Уна бросила на него взгляд, полный ненависти. По лицу старого майора текли слезы.
– Я всегда любил ее, – повторил он. – А ты убила ее – даже если не сама подсунула ей яд. – Голос его звучал все тверже. – Ты продала мою красавицу Айлиш этому типу… за его услуги в подделке денег. – Он даже не обернулся в сторону Файфа. – Продала, как продают лошадь или собаку! Действуя лестью и обманом, ты использовала против нас все наши слабости… даже мои. Я хотел остаться здесь, чтобы не расставаться с вами, ведь вы – моя единственная семья. Ты знала это, и я допустил, чтобы ты на этом играла! – Он проглотил подступивший к горлу комок. – Но, боже мой, что ты сделала с Элестером!..
Первым наконец не выдержал Квинлен. Схватив тяжелый нож для бумаги, он бросился – но не на Гектора. А на Монка.
Детектив успел отреагировать вовремя – и лезвие лишь скользнуло ему по руке. Он отпрянул назад, толкнув Эстер, и уцепился за железные перила винтовой лестницы. При этом он едва не свалился вниз, поскользнувшись на ступеньках, и растянулся у ног Лэттерли.
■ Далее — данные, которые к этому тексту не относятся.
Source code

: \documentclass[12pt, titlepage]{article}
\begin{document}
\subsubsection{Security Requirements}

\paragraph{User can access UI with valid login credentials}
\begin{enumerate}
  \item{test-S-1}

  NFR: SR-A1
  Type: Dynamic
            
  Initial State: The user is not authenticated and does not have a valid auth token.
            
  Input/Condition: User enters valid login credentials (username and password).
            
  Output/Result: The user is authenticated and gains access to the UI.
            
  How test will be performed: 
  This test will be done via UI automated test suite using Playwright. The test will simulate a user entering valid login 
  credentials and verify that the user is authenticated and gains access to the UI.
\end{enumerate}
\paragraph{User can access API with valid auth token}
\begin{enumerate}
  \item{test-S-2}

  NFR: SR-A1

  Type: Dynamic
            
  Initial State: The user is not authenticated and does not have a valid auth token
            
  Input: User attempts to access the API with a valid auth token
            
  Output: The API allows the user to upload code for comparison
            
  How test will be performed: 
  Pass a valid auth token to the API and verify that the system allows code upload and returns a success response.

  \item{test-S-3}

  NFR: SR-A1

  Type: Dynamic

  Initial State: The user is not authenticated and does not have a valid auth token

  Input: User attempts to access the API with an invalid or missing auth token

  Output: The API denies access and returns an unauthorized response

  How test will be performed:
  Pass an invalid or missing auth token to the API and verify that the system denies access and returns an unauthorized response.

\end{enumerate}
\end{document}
Элестер продолжал стоять, как загипнотизированный. Уна чуть помедлила, но увидела, что от него ждать помощи нечего. Она рванулась к Гектору и замахнулась на него, явно собираясь ударить его в солнечное сплетение и столкнуть через перила вниз, с высоты в двадцать футов.
Старик все понял по ее глазам, но движения его были слишком медлительными. Женщина ударила его в грудь, чуть пониже сердца, и он упал боком на ступеньки, спиной задев Эстер. Та, покачнувшись, толкнула Квинлена как раз в тот момент, когда он, догнав Монка, снова занес нож. В глазах Файфа мелькнул ужас. Вскрикнув, он замахал руками, пытаясь удержать равновесие. А потом снизу донесся наводящий ужас удар об пол.
Наступила мертвая тишина, нарушаемая лишь всхлипываниями Элестера.
Эстер наклонилась над краем лестницы.
Квинлен лежал на полу. Его светлые волосы разметались вокруг головы наподобие нимба. Крови видно не было, но правая рука, в которой он сжимал нож, оказалась как раз под грудью, и было ясно без слов, что ему уже не помочь.